Dependent claims 4-5, 11-12 and 18-19 disclose calculating a severity score and comparing it to predetermined thresholds. This is considered part of the abstract idea being mental evaluation or simplistic math. For example, pain on the 10-scale or a tiered low, medium and high risk factors. There are no additional elements.
Dependent claims 6, 13 and 20 disclose producing at least one in the alternative comprising medication option, directions to a veterinarian, and a hyperlink. The medication option and directions to a veterinarian are considered part of the abstract idea where medication is by medical opinion.

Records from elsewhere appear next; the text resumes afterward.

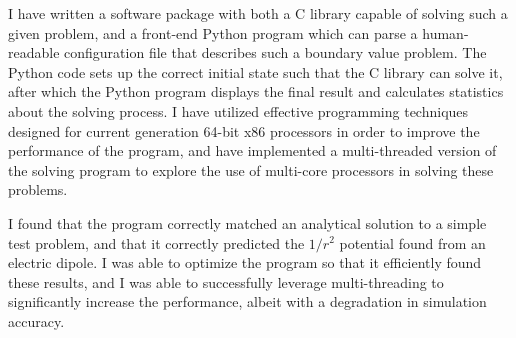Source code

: \documentclass[12pt]{article}
\begin{document}
I have written a software package with both a C library capable of solving such a given problem, and a front-end
Python program which can parse a human-readable configuration file that describes such a boundary value problem. 
The Python code sets up the correct initial state such that the C library can solve it, after which the Python program
displays the final result and calculates statistics about the solving process. I have utilized effective
programming techniques designed for current generation 64-bit x86 processors in order to improve
the performance of the program, and have implemented a multi-threaded version of the solving program
to explore the use of multi-core processors in solving these problems.

I found that the program correctly matched an analytical solution to a simple test problem, and that it correctly
predicted the $1/r^2$ potential found from an electric dipole. I was able to optimize the program so that it
efficiently found these results, and I was able to successfully leverage multi-threading to significantly increase
the performance, albeit with a degradation in simulation accuracy.

\clearpage
\doublespacing







\end{document}
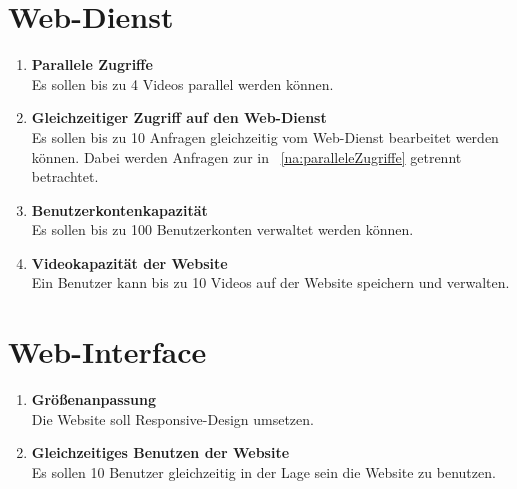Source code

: \section{\gls{Web-Dienst}}
\begin{enumerate}
\renewcommand{\labelenumi}{\textbf{\theenumi}}
\renewcommand{\theenumi}{NA\arabic{enumi}0}
\setcounter{enumi}{199}

\item \label{na:paralleleZugriffe}\textbf{Parallele Zugriffe} \hfill\\  Es sollen bis zu 4 Videos parallel  werden können.

\item \textbf{Gleichzeitiger Zugriff auf den \gls{Web-Dienst}} \hfill\\  Es sollen bis zu 10 Anfragen gleichzeitig vom \gls{Web-Dienst} bearbeitet werden können. Dabei werden Anfragen zur  in ~\eqref{na:paralleleZugriffe} getrennt betrachtet.

\item \textbf{Benutzerkontenkapazität} \hfill\\  Es sollen bis zu 100 Benutzerkonten verwaltet werden können.

\item \label{na:VideoKap}\textbf{Videokapazität der Website} \hfill\\  Ein Benutzer kann bis zu 10 Videos auf der Website speichern und verwalten.

\end{enumerate}

\section{\gls{Web-Interface}}
\begin{enumerate}
\renewcommand{\labelenumi}{\textbf{\theenumi}}
\renewcommand{\theenumi}{NA\arabic{enumi}0}
\setcounter{enumi}{299}

\item \textbf{Größenanpassung} \hfill\\  Die Website soll \gls{Responsive-Design} umsetzen.

\item \textbf{Gleichzeitiges Benutzen der Website} \hfill\\  Es sollen 10 Benutzer gleichzeitig in der Lage sein die Website zu benutzen.

\end{enumerate}





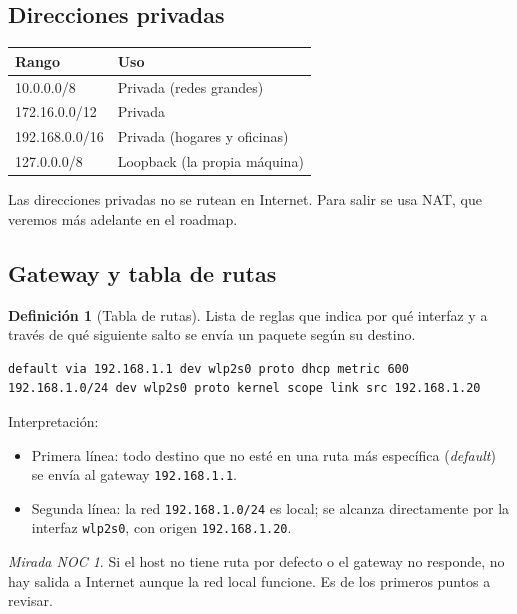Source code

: \documentclass[11pt,a4paper]{article}
\theoremstyle{definition}
\newtheorem{definicion}{Definición}[section]
\theoremstyle{remark}
\newtheorem{noc}{Mirada NOC}[section]
\begin{document}
\subsection{Direcciones privadas}

\begin{center}
\begin{tabular}{@{}ll@{}}
\toprule
\textbf{Rango} & \textbf{Uso}\\
\midrule
10.0.0.0/8 & Privada (redes grandes)\\
172.16.0.0/12 & Privada\\
192.168.0.0/16 & Privada (hogares y oficinas)\\
127.0.0.0/8 & Loopback (la propia máquina)\\
\bottomrule
\end{tabular}
\end{center}

Las direcciones privadas no se rutean en Internet. Para salir se usa NAT, que veremos más adelante en el roadmap.

\subsection{Gateway y tabla de rutas}

\begin{definicion}[Tabla de rutas]
Lista de reglas que indica por qué interfaz y a través de qué siguiente salto se envía un paquete según su destino.
\end{definicion}

\begin{lstlisting}[style=console]
default via 192.168.1.1 dev wlp2s0 proto dhcp metric 600
192.168.1.0/24 dev wlp2s0 proto kernel scope link src 192.168.1.20
\end{lstlisting}

Interpretación:
\begin{itemize}
  \item Primera línea: todo destino que no esté en una ruta más específica (\emph{default}) se envía al gateway \texttt{192.168.1.1}.
  \item Segunda línea: la red \texttt{192.168.1.0/24} es local; se alcanza directamente por la interfaz \texttt{wlp2s0}, con origen \texttt{192.168.1.20}.
\end{itemize}

\begin{noc}
Si el host no tiene ruta por defecto o el gateway no responde, no hay salida a Internet aunque la red local funcione. Es de los primeros puntos a revisar.
\end{noc}
\end{document}
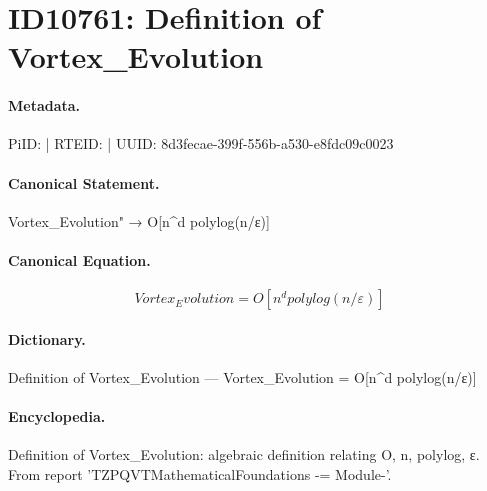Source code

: \section*{ID10761: Definition of Vortex\_Evolution}
\paragraph{Metadata.}
PiID:  | RTEID:  | UUID: 8d3fecae-399f-556b-a530-e8fdc09c0023

\paragraph{Canonical Statement.}
Vortex\_Evolution" → O[n\textasciicircum{}d polylog(n/ε)]

\paragraph{Canonical Equation.}
\[
Vortex_Evolution = O[n^d polylog(n/ε)]
\]

\paragraph{Dictionary.}
Definition of Vortex\_Evolution — Vortex\_Evolution = O[n\textasciicircum{}d polylog(n/ε)]

\paragraph{Encyclopedia.}
Definition of Vortex\_Evolution: algebraic definition relating O, n, polylog, ε. From report 'TZPQVTMathematicalFoundations -= Module-'.
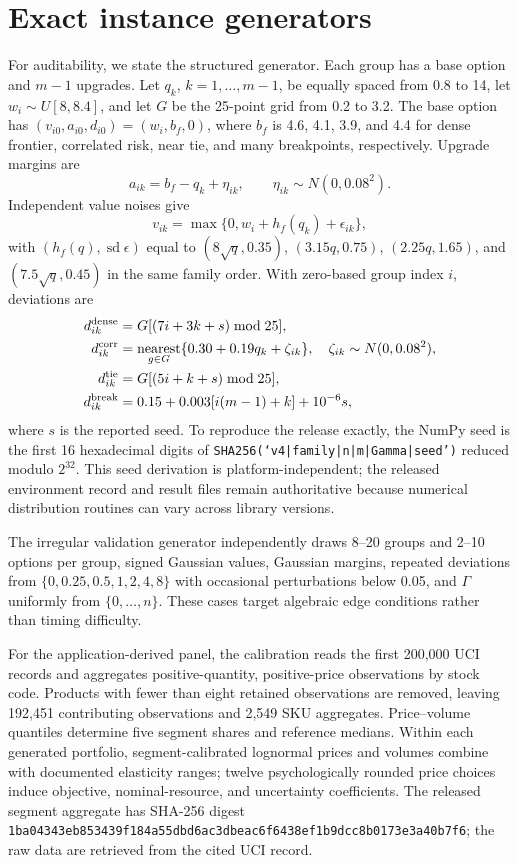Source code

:\documentclass[11pt]{article}
\theoremstyle{plain}
\theoremstyle{definition}
\theoremstyle{remark}
\begin{document}
\section{Exact instance generators}\label{app:generators}

For auditability, we state the structured generator.  Each group has a base option and $m-1$ upgrades.  Let $q_k$, $k=1,\ldots,m-1$, be equally spaced from 0.8 to 14, let $w_i\sim U[8,8.4]$, and let
$G$ be the 25-point grid from 0.2 to 3.2.  The base option has
$(v_{i0},a_{i0},d_{i0})=(w_i,b_f,0)$, where
$b_f$ is 4.6, 4.1, 3.9, and 4.4 for dense frontier, correlated risk, near tie, and many breakpoints, respectively.  Upgrade margins are
\[
a_{ik}=b_f-q_k+\eta_{ik},\qquad \eta_{ik}\sim N(0,0.08^2).
\]
Independent value noises give
\[
v_{ik}=\max\{0,w_i+h_f(q_k)+\epsilon_{ik}\},
\]
with $(h_f(q),\operatorname{sd}\epsilon)$ equal to
$(8\sqrt q,0.35)$, $(3.15q,0.75)$, $(2.25q,1.65)$, and
$(7.5\sqrt q,0.45)$ in the same family order.  With zero-based group index $i$, deviations are
\begin{align*}
d_{ik}^{\rm dense}&=G[(7i+3k+s)\bmod25],\\
d_{ik}^{\rm corr}&=\operatorname*{nearest}_{g\in G}
\{0.30+0.19q_k+\zeta_{ik}\},\quad \zeta_{ik}\sim N(0,0.08^2),\\
d_{ik}^{\rm tie}&=G[(5i+k+s)\bmod25],\\
d_{ik}^{\rm break}&=0.15+0.003[i(m-1)+k]+10^{-6}s,
\end{align*}
where $s$ is the reported seed.  To reproduce the release exactly, the NumPy seed is the first 16 hexadecimal digits of
\texttt{SHA256(`v4|family|n|m|Gamma|seed')} reduced modulo $2^{32}$.  This seed derivation is platform-independent; the released environment record and result files remain authoritative because numerical distribution routines can vary across library versions.

The irregular validation generator independently draws 8--20 groups and 2--10 options per group, signed Gaussian values, Gaussian margins, repeated deviations from $\{0,0.25,0.5,1,2,4,8\}$ with occasional perturbations below 0.05, and $\Gamma$ uniformly from $\{0,\ldots,n\}$.  These cases target algebraic edge conditions rather than timing difficulty.

For the application-derived panel, the calibration reads the first 200,000 UCI records and aggregates positive-quantity, positive-price observations by stock code.  Products with fewer than eight retained observations are removed, leaving 192,451 contributing observations and 2,549 SKU aggregates.  Price--volume quantiles determine five segment shares and reference medians.  Within each generated portfolio, segment-calibrated lognormal prices and volumes combine with documented elasticity ranges; twelve psychologically rounded price choices induce objective, nominal-resource, and uncertainty coefficients.  The released segment aggregate has SHA-256 digest \nolinkurl{1ba04343eb853439f184a55dbd6ac3dbeac6f6438ef1b9dcc8b0173e3a40b7f6}; the raw data are retrieved from the cited UCI record.
\end{document}
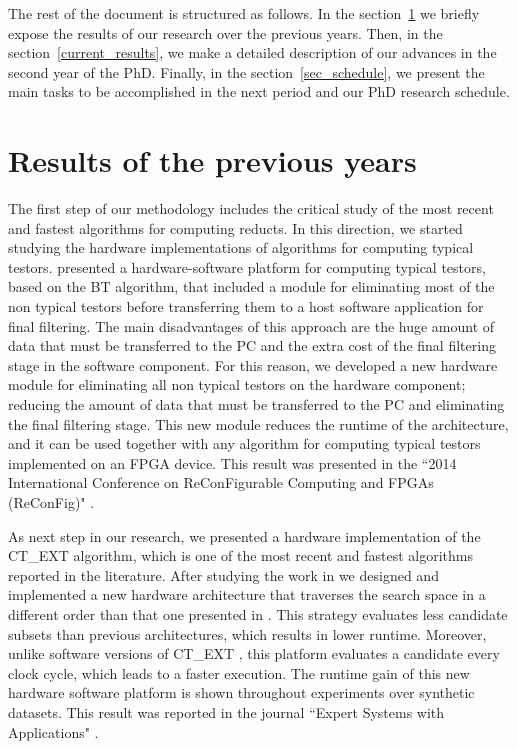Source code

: \documentclass[authoryear,11pt]{elsarticle}
\begin{document}
  The rest of the document is structured as follows. In the section~\ref{previous_results} we briefly expose the results of our research over the previous years. Then, in the section~\ref{current_results}, we make a detailed description of our advances in the second year of the PhD. Finally, in the section~\ref{sec_schedule}, we present the main tasks to be accomplished in the next period and our PhD research schedule.
  
  \section{Results of the previous years}\label{previous_results}
  
  The first step of our methodology includes the critical study of the most recent and fastest algorithms for computing reducts. In this direction, we started studying the hardware implementations of algorithms for computing typical testors. \cite{Rojas12} presented a hardware-software platform for computing typical testors, based on the BT algorithm, that included a module for eliminating most of the non typical testors before transferring them to a host software application for final filtering. The main disadvantages of this approach are the huge amount of data that must be transferred to the PC and the extra cost of the final filtering stage in the software component.  For this reason, we developed a new hardware module for eliminating all non typical testors on the hardware	component; reducing the amount of data that must be transferred to the PC and eliminating the final filtering	stage. 	This new module reduces the runtime of the architecture, and it can be used together with any algorithm for computing typical testors implemented on an FPGA device. This result was presented in the ``2014 International Conference on ReConFigurable Computing and FPGAs (ReConFig)"  \citep{Rodriguez14}. 
  
  As next step in our research, we presented a hardware implementation of the CT\_EXT algorithm, which is one of the most recent and fastest algorithms reported in the literature. After studying the work in \citep{Rojas12} we designed and implemented a new hardware architecture that traverses the search space in a different order than that one presented in \citep{Rojas07, Rojas12,Rodriguez14}. This strategy evaluates less	candidate subsets than previous architectures, which results in lower runtime. Moreover, unlike software versions of CT\_EXT \citep{Sanchez07, Sanchez10}, this platform evaluates a candidate every clock cycle, which leads to a faster execution. The runtime gain of this new hardware software platform is shown throughout experiments over synthetic datasets. This result was reported in the journal ``Expert Systems with Applications"  \citep{Rodriguez15}.
  
\end{document}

Dependent claims 7 and 14 disclose storing course of action and date of recommendation. This is considered and additional element which amounts to adding insignificant extra-solution activity to the judicial exception per MPEP 2106.05(g), e.g. mere data gathering. Particularly, said extra-solution activity is a WURC activity per MPEP 2106.05(d)(II)(iv) “The courts have recognized the following computer functions as well-understood, routine and conventional functions when they are claimed in a merely generic manner (e.g., at a high level of generality) or as insignificant extra-solution activity: iv. Storing and retrieving information in memory”
Dependent claim 17 discloses wherein the chronic disease is at least one of cancer, renal failure, lung disease, and kidney failure. This is considered part of the abstract idea being mental process of medical opinion for diagnosing a medical condition. There are no additional elements.
Taken alone, their additional elements do not amount to significantly more than the above-identified judicial exception (the abstract idea). Looking at the limitations as an ordered combination adds nothing that is not already present when looking at the elements taken individually. There is no indication that the combination of elements improves the functioning of a computer or improves any other technology. Their collective functions merely provide conventional computer implementation.
Claim Rejections - 35 USC § 103
In the event the determination of the status of the application as subject to AIA 35 U.S.C. 102 and 103 (or as subject to pre-AIA 35 U.S.C. 102 and 103) is incorrect, any correction of the statutory basis for the rejection will not be considered a new ground of rejection if the prior art relied upon, and the rationale supporting the rejection, would be the same under either status.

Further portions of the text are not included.